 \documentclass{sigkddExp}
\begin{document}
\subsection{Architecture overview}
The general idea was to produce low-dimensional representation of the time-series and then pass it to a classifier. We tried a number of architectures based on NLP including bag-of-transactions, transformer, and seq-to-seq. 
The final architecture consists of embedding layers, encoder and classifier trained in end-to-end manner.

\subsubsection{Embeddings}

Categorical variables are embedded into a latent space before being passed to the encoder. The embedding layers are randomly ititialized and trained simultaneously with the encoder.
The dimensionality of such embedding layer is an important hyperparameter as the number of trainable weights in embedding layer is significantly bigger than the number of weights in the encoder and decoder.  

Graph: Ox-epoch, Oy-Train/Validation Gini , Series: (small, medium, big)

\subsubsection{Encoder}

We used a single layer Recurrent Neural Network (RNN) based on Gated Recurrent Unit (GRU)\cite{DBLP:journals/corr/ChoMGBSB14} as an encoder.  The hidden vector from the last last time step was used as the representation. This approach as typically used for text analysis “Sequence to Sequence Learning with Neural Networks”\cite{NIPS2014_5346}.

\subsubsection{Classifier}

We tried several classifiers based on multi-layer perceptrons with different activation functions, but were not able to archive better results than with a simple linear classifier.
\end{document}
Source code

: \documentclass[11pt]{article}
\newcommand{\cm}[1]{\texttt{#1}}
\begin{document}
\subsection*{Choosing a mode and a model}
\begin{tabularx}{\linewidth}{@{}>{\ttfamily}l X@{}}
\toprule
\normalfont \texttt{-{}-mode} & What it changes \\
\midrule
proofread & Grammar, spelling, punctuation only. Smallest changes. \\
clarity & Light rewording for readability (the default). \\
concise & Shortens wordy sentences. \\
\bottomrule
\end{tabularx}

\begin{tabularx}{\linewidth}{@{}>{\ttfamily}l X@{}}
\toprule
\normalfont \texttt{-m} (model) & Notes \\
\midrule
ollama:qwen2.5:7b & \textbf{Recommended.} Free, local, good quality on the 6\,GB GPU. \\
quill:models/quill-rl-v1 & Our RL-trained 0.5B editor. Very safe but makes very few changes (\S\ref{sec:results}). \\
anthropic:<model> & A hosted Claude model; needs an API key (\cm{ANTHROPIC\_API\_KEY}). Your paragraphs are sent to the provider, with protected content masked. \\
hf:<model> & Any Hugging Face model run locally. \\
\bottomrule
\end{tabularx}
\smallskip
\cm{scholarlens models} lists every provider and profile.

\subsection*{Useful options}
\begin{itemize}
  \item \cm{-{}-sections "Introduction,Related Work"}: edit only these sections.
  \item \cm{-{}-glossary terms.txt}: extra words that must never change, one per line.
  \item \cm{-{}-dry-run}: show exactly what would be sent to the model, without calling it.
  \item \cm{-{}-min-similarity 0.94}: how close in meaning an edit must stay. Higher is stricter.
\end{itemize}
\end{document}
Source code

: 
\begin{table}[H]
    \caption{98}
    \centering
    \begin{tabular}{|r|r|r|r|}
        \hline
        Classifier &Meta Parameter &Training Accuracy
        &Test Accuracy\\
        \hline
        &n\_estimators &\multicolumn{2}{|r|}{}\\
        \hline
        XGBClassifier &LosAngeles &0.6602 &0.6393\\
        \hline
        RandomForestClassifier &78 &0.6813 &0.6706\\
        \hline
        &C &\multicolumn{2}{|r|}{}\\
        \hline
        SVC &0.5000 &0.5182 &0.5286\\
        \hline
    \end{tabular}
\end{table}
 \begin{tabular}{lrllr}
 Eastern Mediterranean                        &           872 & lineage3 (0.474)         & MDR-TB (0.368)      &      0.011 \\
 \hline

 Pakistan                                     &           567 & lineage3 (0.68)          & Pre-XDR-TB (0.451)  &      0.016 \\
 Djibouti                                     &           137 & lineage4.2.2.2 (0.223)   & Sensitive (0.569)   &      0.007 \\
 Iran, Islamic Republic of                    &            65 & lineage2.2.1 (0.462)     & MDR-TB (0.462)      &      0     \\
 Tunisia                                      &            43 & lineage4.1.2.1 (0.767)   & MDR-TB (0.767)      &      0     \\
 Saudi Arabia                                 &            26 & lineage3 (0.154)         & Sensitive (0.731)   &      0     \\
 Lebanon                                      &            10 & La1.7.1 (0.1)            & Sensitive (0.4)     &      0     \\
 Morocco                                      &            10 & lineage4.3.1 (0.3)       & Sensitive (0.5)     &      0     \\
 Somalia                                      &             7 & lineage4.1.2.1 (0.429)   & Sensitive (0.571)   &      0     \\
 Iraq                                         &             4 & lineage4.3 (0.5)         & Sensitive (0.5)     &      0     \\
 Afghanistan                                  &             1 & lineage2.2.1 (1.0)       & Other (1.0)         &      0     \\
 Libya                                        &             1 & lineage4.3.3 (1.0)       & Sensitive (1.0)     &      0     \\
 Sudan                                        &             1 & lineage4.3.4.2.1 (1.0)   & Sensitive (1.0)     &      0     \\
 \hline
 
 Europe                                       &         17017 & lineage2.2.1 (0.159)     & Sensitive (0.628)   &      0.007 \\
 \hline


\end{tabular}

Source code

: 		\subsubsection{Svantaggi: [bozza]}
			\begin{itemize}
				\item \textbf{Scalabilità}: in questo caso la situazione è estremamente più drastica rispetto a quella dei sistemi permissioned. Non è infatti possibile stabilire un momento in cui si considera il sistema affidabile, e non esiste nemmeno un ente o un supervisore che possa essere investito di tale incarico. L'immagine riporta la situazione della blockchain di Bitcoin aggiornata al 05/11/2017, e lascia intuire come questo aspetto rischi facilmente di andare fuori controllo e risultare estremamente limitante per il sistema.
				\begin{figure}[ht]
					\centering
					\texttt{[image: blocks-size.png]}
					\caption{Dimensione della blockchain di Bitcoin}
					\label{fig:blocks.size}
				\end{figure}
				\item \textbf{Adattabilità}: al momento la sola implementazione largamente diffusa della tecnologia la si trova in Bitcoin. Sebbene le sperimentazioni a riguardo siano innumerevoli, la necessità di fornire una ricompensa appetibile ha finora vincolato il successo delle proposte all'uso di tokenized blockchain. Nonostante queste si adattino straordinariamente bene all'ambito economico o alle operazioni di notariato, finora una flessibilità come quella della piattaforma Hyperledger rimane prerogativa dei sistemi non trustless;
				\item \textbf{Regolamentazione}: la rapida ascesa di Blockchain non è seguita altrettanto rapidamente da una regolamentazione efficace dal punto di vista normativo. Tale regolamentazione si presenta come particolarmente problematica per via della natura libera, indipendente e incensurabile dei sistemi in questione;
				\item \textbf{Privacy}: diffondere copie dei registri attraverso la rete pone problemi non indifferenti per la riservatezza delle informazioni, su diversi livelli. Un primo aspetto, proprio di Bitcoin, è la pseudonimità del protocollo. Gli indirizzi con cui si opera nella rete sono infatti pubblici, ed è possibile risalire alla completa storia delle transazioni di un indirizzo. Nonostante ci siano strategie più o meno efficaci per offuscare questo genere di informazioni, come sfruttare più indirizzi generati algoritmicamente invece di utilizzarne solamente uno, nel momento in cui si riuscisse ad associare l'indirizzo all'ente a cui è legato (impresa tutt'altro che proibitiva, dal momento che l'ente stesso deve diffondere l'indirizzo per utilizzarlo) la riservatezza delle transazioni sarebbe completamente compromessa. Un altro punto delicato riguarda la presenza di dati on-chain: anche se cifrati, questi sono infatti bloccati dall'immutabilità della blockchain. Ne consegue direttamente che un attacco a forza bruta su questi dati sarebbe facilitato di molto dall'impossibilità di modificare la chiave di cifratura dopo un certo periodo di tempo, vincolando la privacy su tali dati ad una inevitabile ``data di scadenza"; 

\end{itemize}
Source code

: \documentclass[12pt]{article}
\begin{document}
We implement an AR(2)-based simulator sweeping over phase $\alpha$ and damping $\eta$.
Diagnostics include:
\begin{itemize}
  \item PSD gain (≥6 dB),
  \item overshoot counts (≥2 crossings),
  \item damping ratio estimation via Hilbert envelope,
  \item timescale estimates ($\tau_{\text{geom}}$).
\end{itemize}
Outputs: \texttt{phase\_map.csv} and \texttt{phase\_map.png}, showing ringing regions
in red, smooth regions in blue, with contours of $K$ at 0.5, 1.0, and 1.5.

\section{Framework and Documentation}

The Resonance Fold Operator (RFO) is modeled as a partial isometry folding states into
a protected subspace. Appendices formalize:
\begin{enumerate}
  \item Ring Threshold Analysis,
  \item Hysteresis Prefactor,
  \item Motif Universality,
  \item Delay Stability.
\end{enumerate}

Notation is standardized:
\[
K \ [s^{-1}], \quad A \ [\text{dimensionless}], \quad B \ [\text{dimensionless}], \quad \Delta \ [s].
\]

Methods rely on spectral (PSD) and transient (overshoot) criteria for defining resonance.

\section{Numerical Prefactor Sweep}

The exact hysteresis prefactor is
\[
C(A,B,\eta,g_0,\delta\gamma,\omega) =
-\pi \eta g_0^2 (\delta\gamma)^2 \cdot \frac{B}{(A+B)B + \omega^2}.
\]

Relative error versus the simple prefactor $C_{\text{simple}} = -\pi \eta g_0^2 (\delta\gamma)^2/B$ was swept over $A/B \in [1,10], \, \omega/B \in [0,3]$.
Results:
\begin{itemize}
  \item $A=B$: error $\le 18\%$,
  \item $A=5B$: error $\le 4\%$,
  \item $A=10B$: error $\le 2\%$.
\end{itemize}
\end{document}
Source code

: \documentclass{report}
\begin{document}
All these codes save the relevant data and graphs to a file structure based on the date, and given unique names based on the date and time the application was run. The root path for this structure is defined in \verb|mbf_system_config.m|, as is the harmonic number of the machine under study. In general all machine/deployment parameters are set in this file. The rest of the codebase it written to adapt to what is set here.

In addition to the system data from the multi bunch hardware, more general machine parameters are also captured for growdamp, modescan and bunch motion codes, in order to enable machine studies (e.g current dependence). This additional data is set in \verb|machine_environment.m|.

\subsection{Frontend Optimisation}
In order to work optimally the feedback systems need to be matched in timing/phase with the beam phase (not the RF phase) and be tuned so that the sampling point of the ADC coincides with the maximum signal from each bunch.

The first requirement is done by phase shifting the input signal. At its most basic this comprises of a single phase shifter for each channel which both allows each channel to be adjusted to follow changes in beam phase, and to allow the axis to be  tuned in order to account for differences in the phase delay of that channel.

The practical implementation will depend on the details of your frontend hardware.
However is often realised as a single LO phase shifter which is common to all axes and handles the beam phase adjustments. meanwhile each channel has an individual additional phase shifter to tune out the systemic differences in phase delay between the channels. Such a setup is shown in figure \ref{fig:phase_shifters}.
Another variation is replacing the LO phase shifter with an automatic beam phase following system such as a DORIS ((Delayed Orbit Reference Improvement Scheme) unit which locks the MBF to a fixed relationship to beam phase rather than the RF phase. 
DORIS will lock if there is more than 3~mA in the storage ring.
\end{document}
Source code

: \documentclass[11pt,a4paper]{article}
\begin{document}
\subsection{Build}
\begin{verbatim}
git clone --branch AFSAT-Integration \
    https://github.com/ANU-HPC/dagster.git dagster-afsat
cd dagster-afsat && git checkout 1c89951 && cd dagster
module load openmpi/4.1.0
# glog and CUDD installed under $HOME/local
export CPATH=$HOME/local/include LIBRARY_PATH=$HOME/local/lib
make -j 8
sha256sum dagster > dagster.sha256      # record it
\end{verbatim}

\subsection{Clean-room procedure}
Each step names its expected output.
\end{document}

◇ ◇ ◇ ◇

▶ _TRY IT_:
Every line in the data above that contains the word "normalfont" should be copied.

▶ _WRITTEN ANSWER_:
\normalfont \texttt{-{}-mode} & What it changes \\
\normalfont \texttt{-m} (model) & Notes \\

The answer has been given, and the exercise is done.